Exercise details:
Tally the lines in the following entries that include the word "descendants"; state only the total.

Exercise input:
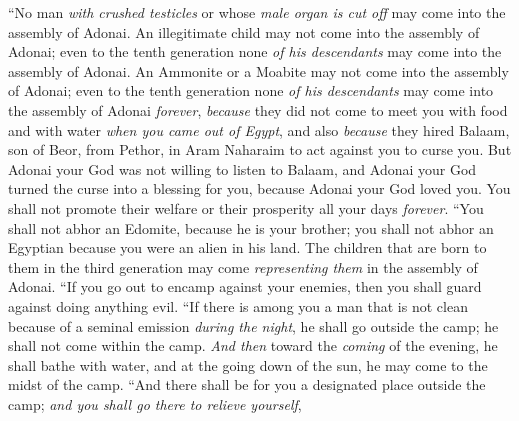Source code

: \begin{biblechapter} %
\verse “No man \textit{with crushed testicles} or whose \textit{male organ is cut off} may come into the assembly of Adonai.
\verse An illegitimate child may not come into the assembly of Adonai; even to the tenth generation none \textit{of his descendants} may come into the assembly of Adonai.
\verse An Ammonite or a Moabite may not come into the assembly of Adonai; even to the tenth generation none \textit{of his descendants} may come into the assembly of Adonai \textit{forever},
\verse \textit{because} they did not come to meet you with food and with water \textit{when you came out of Egypt}, and also \textit{because} they hired Balaam, son of Beor, from Pethor, in Aram Naharaim to act against you to curse you.
\verse But Adonai your God was not willing to listen to Balaam, and Adonai your God turned the curse into a blessing for you, because Adonai your God loved you.
\verse You shall not promote their welfare or their prosperity all your days \textit{forever}.
\verse “You shall not abhor an Edomite, because he is your brother; you shall not abhor an Egyptian because you were an alien in his land.
\verse The children that are born to them in the third generation may come \textit{representing them} in the assembly of Adonai.
\verse “If you go out to encamp against your enemies, then you shall guard against doing anything evil.
\verse “If there is among you a man that is not clean because of a seminal emission \textit{during the night}, he shall go outside the camp; he shall not come within the camp.
\verse \textit{And then} toward the \textit{coming} of the evening, he shall bathe with water, and at the going down of the sun, he may come to the midst of the camp.
\verse “And there shall be for you a designated place outside the camp; \textit{and you shall go there to relieve yourself},

\end{biblechapter}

Written answer:
2